SOURCE MATERIAL.

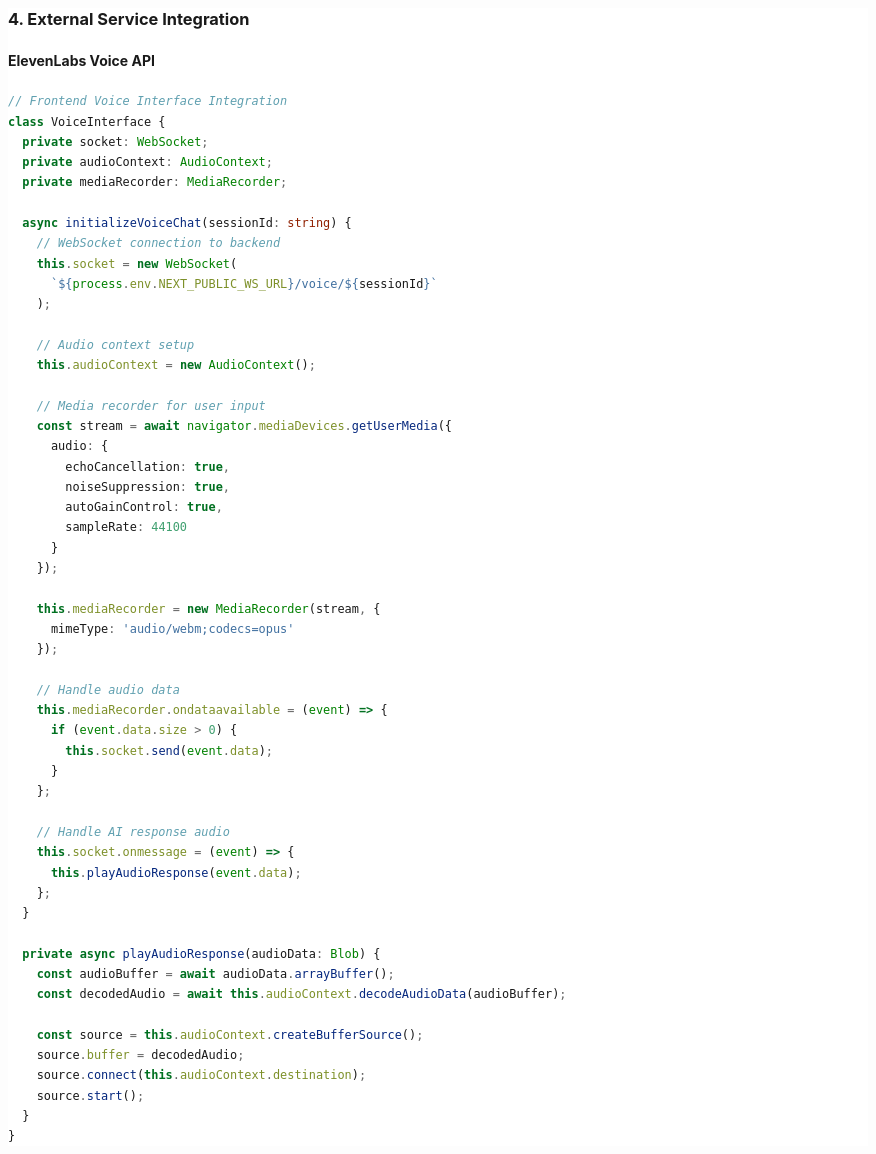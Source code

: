 ### 4. External Service Integration

#### ElevenLabs Voice API
```typescript
// Frontend Voice Interface Integration
class VoiceInterface {
  private socket: WebSocket;
  private audioContext: AudioContext;
  private mediaRecorder: MediaRecorder;
  
  async initializeVoiceChat(sessionId: string) {
    // WebSocket connection to backend
    this.socket = new WebSocket(
      `${process.env.NEXT_PUBLIC_WS_URL}/voice/${sessionId}`
    );
    
    // Audio context setup
    this.audioContext = new AudioContext();
    
    // Media recorder for user input
    const stream = await navigator.mediaDevices.getUserMedia({
      audio: {
        echoCancellation: true,
        noiseSuppression: true,
        autoGainControl: true,
        sampleRate: 44100
      }
    });
    
    this.mediaRecorder = new MediaRecorder(stream, {
      mimeType: 'audio/webm;codecs=opus'
    });
    
    // Handle audio data
    this.mediaRecorder.ondataavailable = (event) => {
      if (event.data.size > 0) {
        this.socket.send(event.data);
      }
    };
    
    // Handle AI response audio
    this.socket.onmessage = (event) => {
      this.playAudioResponse(event.data);
    };
  }
  
  private async playAudioResponse(audioData: Blob) {
    const audioBuffer = await audioData.arrayBuffer();
    const decodedAudio = await this.audioContext.decodeAudioData(audioBuffer);
    
    const source = this.audioContext.createBufferSource();
    source.buffer = decodedAudio;
    source.connect(this.audioContext.destination);
    source.start();
  }
}
```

PROBLEM REQUIREMENTS.
Gather up every line in the data above that contains the word "audioContext", copying each one.

FINISHED TASK.
  private audioContext: AudioContext;
    this.audioContext = new AudioContext();
    const decodedAudio = await this.audioContext.decodeAudioData(audioBuffer);
    const source = this.audioContext.createBufferSource();
    source.connect(this.audioContext.destination);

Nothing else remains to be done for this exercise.